◆ **Task prompt**
Each line from the first entry to the line with "de ressources Azure ?", both included, is to be returned unchanged, with any pictures dropped.

◆ **Exercise data**
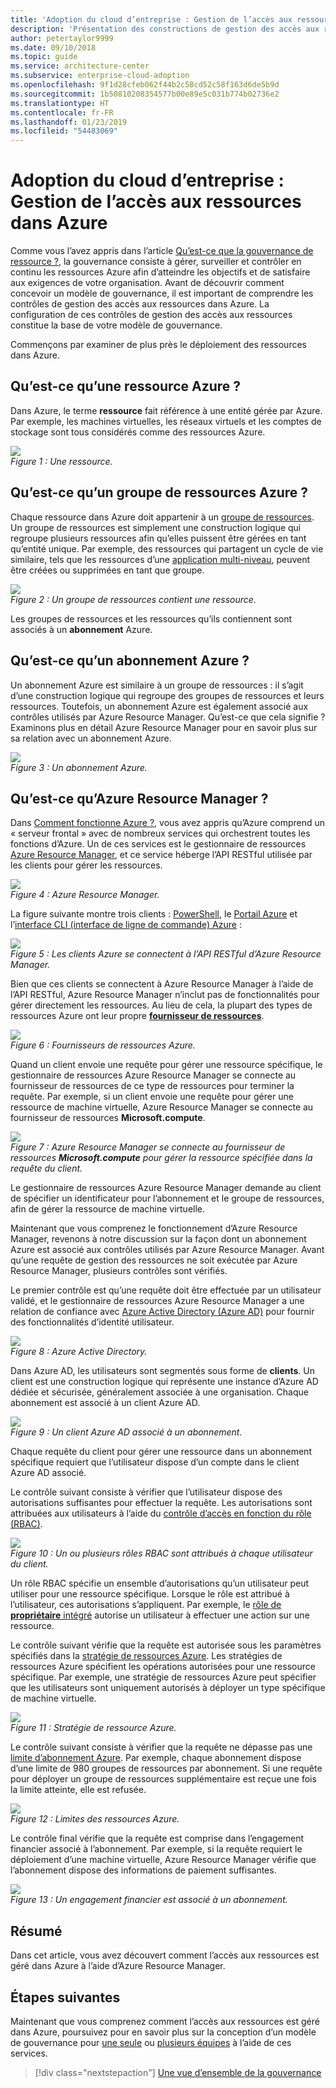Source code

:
 ```yaml
---
title: 'Adoption du cloud d’entreprise : Gestion de l’accès aux ressources dans Azure'
description: 'Présentation des constructions de gestion des accès aux ressources dans Azure : Azure Resource Manager, abonnements, groupes de ressources et ressources'
author: petertaylor9999
ms.date: 09/10/2018
ms.topic: guide
ms.service: architecture-center
ms.subservice: enterprise-cloud-adoption
ms.openlocfilehash: 9f1d28cfeb062f44b2c58cd52c58f163d6de5b9d
ms.sourcegitcommit: 1b50810208354577b00e89e5c031b774b02736e2
ms.translationtype: HT
ms.contentlocale: fr-FR
ms.lasthandoff: 01/23/2019
ms.locfileid: "54483069"
---
```

# <a name="enterprise-cloud-adoption-resource-access-management-in-azure"></a>Adoption du cloud d’entreprise : Gestion de l’accès aux ressources dans Azure

Comme vous l’avez appris dans l’article [Qu’est-ce que la gouvernance de ressource ?](what-is-governance.md), la gouvernance consiste à gérer, surveiller et contrôler en continu les ressources Azure afin d’atteindre les objectifs et de satisfaire aux exigences de votre organisation. Avant de découvrir comment concevoir un modèle de gouvernance, il est important de comprendre les contrôles de gestion des accès aux ressources dans Azure. La configuration de ces contrôles de gestion des accès aux ressources constitue la base de votre modèle de gouvernance.

Commençons par examiner de plus près le déploiement des ressources dans Azure. 

## <a name="what-is-an-azure-resource"></a>Qu’est-ce qu’une ressource Azure ?

Dans Azure, le terme **ressource** fait référence à une entité gérée par Azure. Par exemple, les machines virtuelles, les réseaux virtuels et les comptes de stockage sont tous considérés comme des ressources Azure.

![](../_images/governance-1-9.png)   
*Figure 1 : Une ressource.*

## <a name="what-is-an-azure-resource-group"></a>Qu’est-ce qu’un groupe de ressources Azure ?

Chaque ressource dans Azure doit appartenir à un [groupe de ressources](/azure/azure-resource-manager/resource-group-overview#resource-groups). Un groupe de ressources est simplement une construction logique qui regroupe plusieurs ressources afin qu’elles puissent être gérées en tant qu’entité unique. Par exemple, des ressources qui partagent un cycle de vie similaire, tels que les ressources d’une [application multi-niveau](/azure/architecture/guide/architecture-styles/n-tier), peuvent être créées ou supprimées en tant que groupe. 

![](../_images/governance-1-10.png)   
*Figure 2 : Un groupe de ressources contient une ressource.* 

Les groupes de ressources et les ressources qu’ils contiennent sont associés à un **abonnement** Azure. 

## <a name="what-is-an-azure-subscription"></a>Qu’est-ce qu’un abonnement Azure ?

Un abonnement Azure est similaire à un groupe de ressources : il s’agit d’une construction logique qui regroupe des groupes de ressources et leurs ressources. Toutefois, un abonnement Azure est également associé aux contrôles utilisés par Azure Resource Manager. Qu’est-ce que cela signifie ? Examinons plus en détail Azure Resource Manager pour en savoir plus sur sa relation avec un abonnement Azure.

![](../_images/governance-1-11.png)   
*Figure 3 : Un abonnement Azure.*

## <a name="what-is-azure-resource-manager"></a>Qu’est-ce qu’Azure Resource Manager ?

Dans [Comment fonctionne Azure ?](what-is-azure.md), vous avez appris qu’Azure comprend un « serveur frontal » avec de nombreux services qui orchestrent toutes les fonctions d’Azure. Un de ces services est le gestionnaire de ressources [Azure Resource Manager](/azure/azure-resource-manager/), et ce service héberge l’API RESTful utilisée par les clients pour gérer les ressources. 

![](../_images/governance-1-12.png)   
*Figure 4 : Azure Resource Manager.*

La figure suivante montre trois clients : [PowerShell](/powershell/azure/overview), le [Portail Azure](https://portal.azure.com) et l’[interface CLI (interface de ligne de commande) Azure](/cli/azure) :

![](../_images/governance-1-13.png)   
*Figure 5 : Les clients Azure se connectent à l’API RESTful d’Azure Resource Manager.*

Bien que ces clients se connectent à Azure Resource Manager à l’aide de l’API RESTful, Azure Resource Manager n’inclut pas de fonctionnalités pour gérer directement les ressources. Au lieu de cela, la plupart des types de ressources Azure ont leur propre [**fournisseur de ressources**](/azure/azure-resource-manager/resource-group-overview#terminology). 

![](../_images/governance-1-14.png)   
*Figure 6 : Fournisseurs de ressources Azure.*

Quand un client envoie une requête pour gérer une ressource spécifique, le gestionnaire de ressources Azure Resource Manager se connecte au fournisseur de ressources de ce type de ressources pour terminer la requête. Par exemple, si un client envoie une requête pour gérer une ressource de machine virtuelle, Azure Resource Manager se connecte au fournisseur de ressources **Microsoft.compute**. 

![](../_images/governance-1-15.png)   
*Figure 7 : Azure Resource Manager se connecte au fournisseur de ressources **Microsoft.compute** pour gérer la ressource spécifiée dans la requête du client.*

Le gestionnaire de ressources Azure Resource Manager demande au client de spécifier un identificateur pour l’abonnement et le groupe de ressources, afin de gérer la ressource de machine virtuelle. 

Maintenant que vous comprenez le fonctionnement d’Azure Resource Manager, revenons à notre discussion sur la façon dont un abonnement Azure est associé aux contrôles utilisés par Azure Resource Manager. Avant qu’une requête de gestion des ressources ne soit exécutée par Azure Resource Manager, plusieurs contrôles sont vérifiés. 

Le premier contrôle est qu’une requête doit être effectuée par un utilisateur validé, et le gestionnaire de ressources Azure Resource Manager a une relation de confiance avec [Azure Active Directory (Azure AD)](/azure/active-directory/) pour fournir des fonctionnalités d’identité utilisateur.

![](../_images/governance-1-16.png)   
*Figure 8 : Azure Active Directory.*

Dans Azure AD, les utilisateurs sont segmentés sous forme de **clients**. Un client est une construction logique qui représente une instance d’Azure AD dédiée et sécurisée, généralement associée à une organisation. Chaque abonnement est associé à un client Azure AD.

![](../_images/governance-1-17.png)   
*Figure 9 : Un client Azure AD associé à un abonnement.*

Chaque requête du client pour gérer une ressource dans un abonnement spécifique requiert que l’utilisateur dispose d’un compte dans le client Azure AD associé. 

Le contrôle suivant consiste à vérifier que l’utilisateur dispose des autorisations suffisantes pour effectuer la requête. Les autorisations sont attribuées aux utilisateurs à l’aide du [contrôle d’accès en fonction du rôle (RBAC)](/azure/role-based-access-control/).

![](../_images/governance-1-18.png)   
*Figure 10 : Un ou plusieurs rôles RBAC sont attribués à chaque utilisateur du client.*

Un rôle RBAC spécifie un ensemble d’autorisations qu’un utilisateur peut utiliser pour une ressource spécifique. Lorsque le rôle est attribué à l’utilisateur, ces autorisations s’appliquent. Par exemple, le [rôle de **propriétaire** intégré](/azure/role-based-access-control/built-in-roles#owner) autorise un utilisateur à effectuer une action sur une ressource.

Le contrôle suivant vérifie que la requête est autorisée sous les paramètres spécifiés dans la [stratégie de ressources Azure](/azure/governance/policy/). Les stratégies de ressources Azure spécifient les opérations autorisées pour une ressource spécifique. Par exemple, une stratégie de ressources Azure peut spécifier que les utilisateurs sont uniquement autorisés à déployer un type spécifique de machine virtuelle.

![](../_images/governance-1-19.png)   
*Figure 11 : Stratégie de ressource Azure.*

Le contrôle suivant consiste à vérifier que la requête ne dépasse pas une [limite d’abonnement Azure](/azure/azure-subscription-service-limits). Par exemple, chaque abonnement dispose d’une limite de 980 groupes de ressources par abonnement. Si une requête pour déployer un groupe de ressources supplémentaire est reçue une fois la limite atteinte, elle est refusée.

![](../_images/governance-1-20.png)   
*Figure 12 : Limites des ressources Azure.* 

Le contrôle final vérifie que la requête est comprise dans l’engagement financier associé à l’abonnement. Par exemple, si la requête requiert le déploiement d’une machine virtuelle, Azure Resource Manager vérifie que l’abonnement dispose des informations de paiement suffisantes.

![](../_images/governance-1-21.png)   
*Figure 13 : Un engagement financier est associé à un abonnement.*

## <a name="summary"></a>Résumé

Dans cet article, vous avez découvert comment l’accès aux ressources est géré dans Azure à l’aide d’Azure Resource Manager.

## <a name="next-steps"></a>Étapes suivantes

Maintenant que vous comprenez comment l’accès aux ressources est géré dans Azure, poursuivez pour en savoir plus sur la conception d’un modèle de gouvernance pour [une seule](../governance/governance-single-team.md) ou [plusieurs équipes](../governance/governance-multiple-teams.md) à l’aide de ces services.

> [!div class="nextstepaction"]
> [Une vue d’ensemble de la gouvernance](../governance/overview.md)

◆ **Result of this task**
Source code

:
 ```yaml
---
title: 'Adoption du cloud d’entreprise : Gestion de l’accès aux ressources dans Azure'
description: 'Présentation des constructions de gestion des accès aux ressources dans Azure : Azure Resource Manager, abonnements, groupes de ressources et ressources'
author: petertaylor9999
ms.date: 09/10/2018
ms.topic: guide
ms.service: architecture-center
ms.subservice: enterprise-cloud-adoption
ms.openlocfilehash: 9f1d28cfeb062f44b2c58cd52c58f163d6de5b9d
ms.sourcegitcommit: 1b50810208354577b00e89e5c031b774b02736e2
ms.translationtype: HT
ms.contentlocale: fr-FR
ms.lasthandoff: 01/23/2019
ms.locfileid: "54483069"
---
```

# <a name="enterprise-cloud-adoption-resource-access-management-in-azure"></a>Adoption du cloud d’entreprise : Gestion de l’accès aux ressources dans Azure

Comme vous l’avez appris dans l’article [Qu’est-ce que la gouvernance de ressource ?](what-is-governance.md), la gouvernance consiste à gérer, surveiller et contrôler en continu les ressources Azure afin d’atteindre les objectifs et de satisfaire aux exigences de votre organisation. Avant de découvrir comment concevoir un modèle de gouvernance, il est important de comprendre les contrôles de gestion des accès aux ressources dans Azure. La configuration de ces contrôles de gestion des accès aux ressources constitue la base de votre modèle de gouvernance.

Commençons par examiner de plus près le déploiement des ressources dans Azure. 

## <a name="what-is-an-azure-resource"></a>Qu’est-ce qu’une ressource Azure ?

Dans Azure, le terme **ressource** fait référence à une entité gérée par Azure. Par exemple, les machines virtuelles, les réseaux virtuels et les comptes de stockage sont tous considérés comme des ressources Azure.

![](../_images/governance-1-9.png)   
*Figure 1 : Une ressource.*

## <a name="what-is-an-azure-resource-group"></a>Qu’est-ce qu’un groupe de ressources Azure ?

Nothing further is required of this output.